Saved data entries
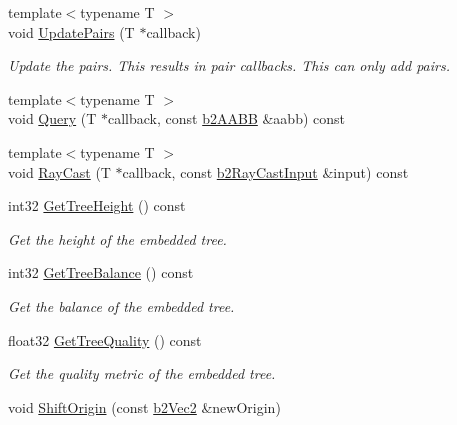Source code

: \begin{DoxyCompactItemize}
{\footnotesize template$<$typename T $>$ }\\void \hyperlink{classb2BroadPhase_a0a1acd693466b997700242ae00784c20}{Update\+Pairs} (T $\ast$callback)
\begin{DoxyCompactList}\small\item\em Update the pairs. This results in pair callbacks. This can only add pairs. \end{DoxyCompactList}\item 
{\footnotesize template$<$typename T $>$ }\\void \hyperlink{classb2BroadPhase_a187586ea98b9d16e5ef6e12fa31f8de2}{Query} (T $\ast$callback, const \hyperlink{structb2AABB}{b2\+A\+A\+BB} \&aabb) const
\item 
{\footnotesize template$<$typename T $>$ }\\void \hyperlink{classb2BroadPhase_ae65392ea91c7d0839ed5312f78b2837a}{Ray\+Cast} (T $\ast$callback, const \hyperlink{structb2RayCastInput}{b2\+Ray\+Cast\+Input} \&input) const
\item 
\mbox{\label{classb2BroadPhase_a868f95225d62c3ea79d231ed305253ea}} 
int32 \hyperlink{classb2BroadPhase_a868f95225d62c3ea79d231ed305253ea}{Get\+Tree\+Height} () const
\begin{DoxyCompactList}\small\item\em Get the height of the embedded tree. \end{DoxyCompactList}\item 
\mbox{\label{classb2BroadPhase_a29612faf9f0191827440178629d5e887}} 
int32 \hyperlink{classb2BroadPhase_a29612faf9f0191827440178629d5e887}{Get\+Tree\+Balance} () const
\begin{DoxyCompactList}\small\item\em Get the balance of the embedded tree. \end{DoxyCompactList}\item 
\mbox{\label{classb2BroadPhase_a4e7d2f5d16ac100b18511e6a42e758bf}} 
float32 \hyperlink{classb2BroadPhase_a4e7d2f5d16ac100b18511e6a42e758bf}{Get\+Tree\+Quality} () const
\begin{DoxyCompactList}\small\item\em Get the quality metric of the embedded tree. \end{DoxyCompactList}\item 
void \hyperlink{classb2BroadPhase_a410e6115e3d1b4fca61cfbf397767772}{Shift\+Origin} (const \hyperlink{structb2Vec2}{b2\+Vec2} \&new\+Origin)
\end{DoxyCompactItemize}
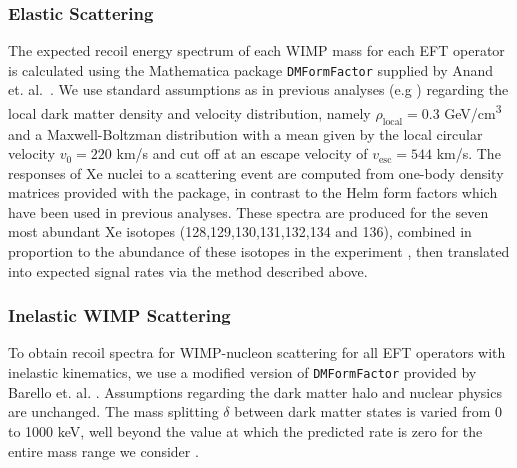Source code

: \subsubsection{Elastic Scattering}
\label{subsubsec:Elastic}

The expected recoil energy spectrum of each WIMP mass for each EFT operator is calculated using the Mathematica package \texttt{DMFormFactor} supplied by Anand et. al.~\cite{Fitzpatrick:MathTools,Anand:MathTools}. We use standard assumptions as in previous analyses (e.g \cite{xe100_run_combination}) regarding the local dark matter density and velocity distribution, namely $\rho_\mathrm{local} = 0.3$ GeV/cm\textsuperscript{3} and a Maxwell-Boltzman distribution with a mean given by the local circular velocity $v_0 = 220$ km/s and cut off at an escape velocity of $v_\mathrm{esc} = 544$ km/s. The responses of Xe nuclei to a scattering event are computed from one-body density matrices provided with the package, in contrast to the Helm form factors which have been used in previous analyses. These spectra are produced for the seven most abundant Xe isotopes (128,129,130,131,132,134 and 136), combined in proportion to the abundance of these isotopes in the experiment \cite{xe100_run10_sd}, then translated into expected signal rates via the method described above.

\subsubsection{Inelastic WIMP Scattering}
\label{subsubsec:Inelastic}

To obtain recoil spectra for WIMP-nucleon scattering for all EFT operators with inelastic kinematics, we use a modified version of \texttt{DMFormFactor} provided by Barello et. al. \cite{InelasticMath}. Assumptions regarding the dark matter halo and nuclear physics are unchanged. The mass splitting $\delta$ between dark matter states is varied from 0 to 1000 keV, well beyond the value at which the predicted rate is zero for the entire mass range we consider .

Exercise objective:
Exactly as written above, print every record, and keep the pictures out.

Result of the exercise:
Source code

: \begin{DoxyCompactItemize}
{\footnotesize template$<$typename T $>$ }\\void \hyperlink{classb2BroadPhase_a0a1acd693466b997700242ae00784c20}{Update\+Pairs} (T $\ast$callback)
\begin{DoxyCompactList}\small\item\em Update the pairs. This results in pair callbacks. This can only add pairs. \end{DoxyCompactList}\item 
{\footnotesize template$<$typename T $>$ }\\void \hyperlink{classb2BroadPhase_a187586ea98b9d16e5ef6e12fa31f8de2}{Query} (T $\ast$callback, const \hyperlink{structb2AABB}{b2\+A\+A\+BB} \&aabb) const
\item 
{\footnotesize template$<$typename T $>$ }\\void \hyperlink{classb2BroadPhase_ae65392ea91c7d0839ed5312f78b2837a}{Ray\+Cast} (T $\ast$callback, const \hyperlink{structb2RayCastInput}{b2\+Ray\+Cast\+Input} \&input) const
\item 
\mbox{\label{classb2BroadPhase_a868f95225d62c3ea79d231ed305253ea}} 
int32 \hyperlink{classb2BroadPhase_a868f95225d62c3ea79d231ed305253ea}{Get\+Tree\+Height} () const
\begin{DoxyCompactList}\small\item\em Get the height of the embedded tree. \end{DoxyCompactList}\item 
\mbox{\label{classb2BroadPhase_a29612faf9f0191827440178629d5e887}} 
int32 \hyperlink{classb2BroadPhase_a29612faf9f0191827440178629d5e887}{Get\+Tree\+Balance} () const
\begin{DoxyCompactList}\small\item\em Get the balance of the embedded tree. \end{DoxyCompactList}\item 
\mbox{\label{classb2BroadPhase_a4e7d2f5d16ac100b18511e6a42e758bf}} 
float32 \hyperlink{classb2BroadPhase_a4e7d2f5d16ac100b18511e6a42e758bf}{Get\+Tree\+Quality} () const
\begin{DoxyCompactList}\small\item\em Get the quality metric of the embedded tree. \end{DoxyCompactList}\item 
void \hyperlink{classb2BroadPhase_a410e6115e3d1b4fca61cfbf397767772}{Shift\+Origin} (const \hyperlink{structb2Vec2}{b2\+Vec2} \&new\+Origin)
\end{DoxyCompactItemize}
Source code

: \subsubsection{Elastic Scattering}
\label{subsubsec:Elastic}

The expected recoil energy spectrum of each WIMP mass for each EFT operator is calculated using the Mathematica package \texttt{DMFormFactor} supplied by Anand et. al.~\cite{Fitzpatrick:MathTools,Anand:MathTools}. We use standard assumptions as in previous analyses (e.g \cite{xe100_run_combination}) regarding the local dark matter density and velocity distribution, namely $\rho_\mathrm{local} = 0.3$ GeV/cm\textsuperscript{3} and a Maxwell-Boltzman distribution with a mean given by the local circular velocity $v_0 = 220$ km/s and cut off at an escape velocity of $v_\mathrm{esc} = 544$ km/s. The responses of Xe nuclei to a scattering event are computed from one-body density matrices provided with the package, in contrast to the Helm form factors which have been used in previous analyses. These spectra are produced for the seven most abundant Xe isotopes (128,129,130,131,132,134 and 136), combined in proportion to the abundance of these isotopes in the experiment \cite{xe100_run10_sd}, then translated into expected signal rates via the method described above.

\subsubsection{Inelastic WIMP Scattering}
\label{subsubsec:Inelastic}

To obtain recoil spectra for WIMP-nucleon scattering for all EFT operators with inelastic kinematics, we use a modified version of \texttt{DMFormFactor} provided by Barello et. al. \cite{InelasticMath}. Assumptions regarding the dark matter halo and nuclear physics are unchanged. The mass splitting $\delta$ between dark matter states is varied from 0 to 1000 keV, well beyond the value at which the predicted rate is zero for the entire mass range we consider .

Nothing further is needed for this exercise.